- _PROBLEM DESCRIPTION_: Transcribe only the last portion of the material: exactly the lines from the one with "5. **Keep Best" through the end, inclusive.

- _THE INPUT_:
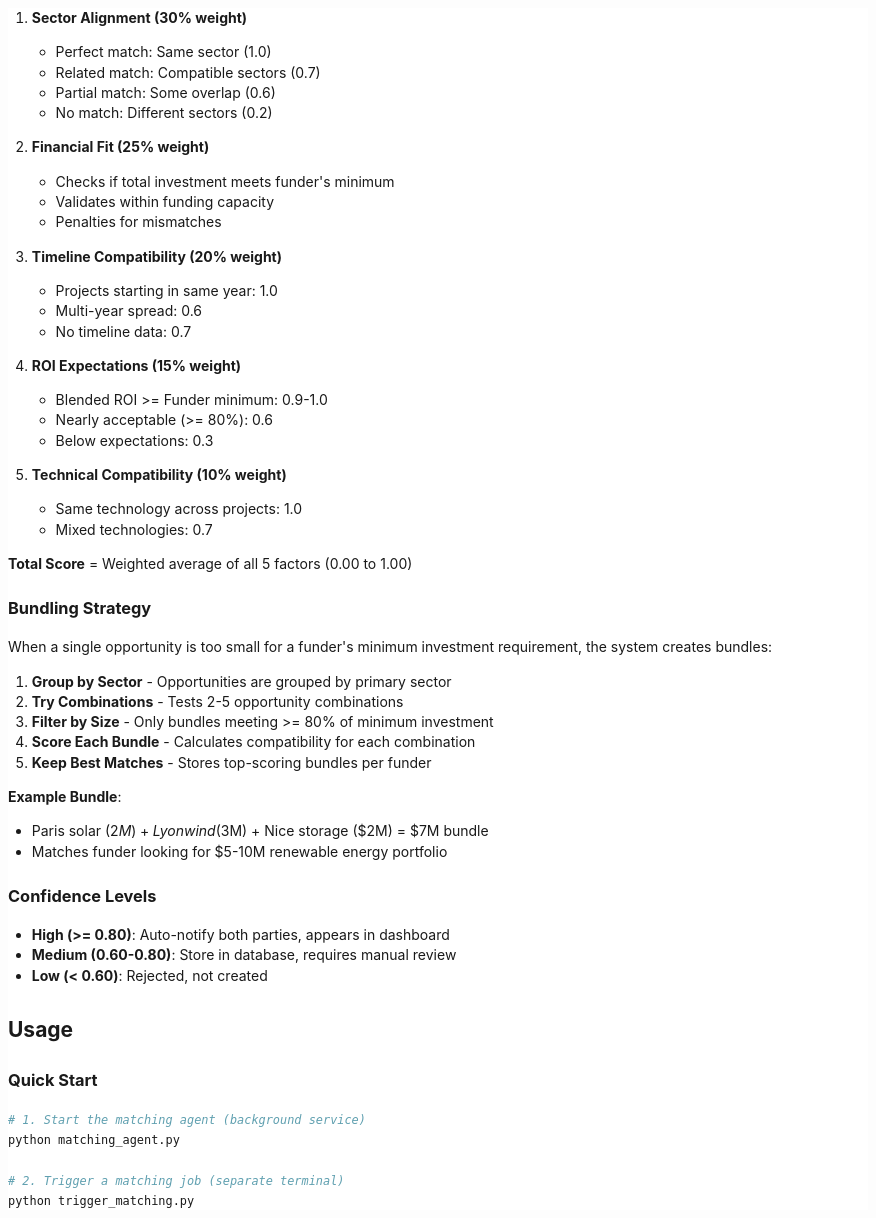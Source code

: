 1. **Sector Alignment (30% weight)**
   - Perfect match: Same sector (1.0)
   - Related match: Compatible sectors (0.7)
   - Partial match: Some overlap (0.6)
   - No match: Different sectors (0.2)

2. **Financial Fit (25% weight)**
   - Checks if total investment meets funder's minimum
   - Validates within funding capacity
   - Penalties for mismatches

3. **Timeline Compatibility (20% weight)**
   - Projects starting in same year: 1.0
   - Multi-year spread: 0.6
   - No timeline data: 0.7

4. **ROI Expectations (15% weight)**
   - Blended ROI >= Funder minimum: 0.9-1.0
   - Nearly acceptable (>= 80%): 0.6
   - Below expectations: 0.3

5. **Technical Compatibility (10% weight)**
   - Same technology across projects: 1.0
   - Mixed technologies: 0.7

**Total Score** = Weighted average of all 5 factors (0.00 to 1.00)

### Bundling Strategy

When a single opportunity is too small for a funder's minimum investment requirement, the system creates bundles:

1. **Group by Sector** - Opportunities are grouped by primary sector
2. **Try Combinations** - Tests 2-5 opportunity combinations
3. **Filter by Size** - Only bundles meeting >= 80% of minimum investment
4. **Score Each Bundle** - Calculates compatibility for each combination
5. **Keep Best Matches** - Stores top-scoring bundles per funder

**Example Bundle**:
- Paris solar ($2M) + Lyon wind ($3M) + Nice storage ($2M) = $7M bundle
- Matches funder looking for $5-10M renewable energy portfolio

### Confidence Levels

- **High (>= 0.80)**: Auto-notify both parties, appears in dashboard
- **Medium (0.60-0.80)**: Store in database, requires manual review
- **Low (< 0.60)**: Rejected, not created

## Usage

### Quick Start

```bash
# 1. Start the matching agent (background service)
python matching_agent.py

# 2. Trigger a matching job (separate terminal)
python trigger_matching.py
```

- _EXERCISE RESPONSE_:
5. **Keep Best Matches** - Stores top-scoring bundles per funder

**Example Bundle**:
- Paris solar ($2M) + Lyon wind ($3M) + Nice storage ($2M) = $7M bundle
- Matches funder looking for $5-10M renewable energy portfolio

### Confidence Levels

- **High (>= 0.80)**: Auto-notify both parties, appears in dashboard
- **Medium (0.60-0.80)**: Store in database, requires manual review
- **Low (< 0.60)**: Rejected, not created

## Usage

### Quick Start

```bash
# 1. Start the matching agent (background service)
python matching_agent.py

# 2. Trigger a matching job (separate terminal)
python trigger_matching.py
```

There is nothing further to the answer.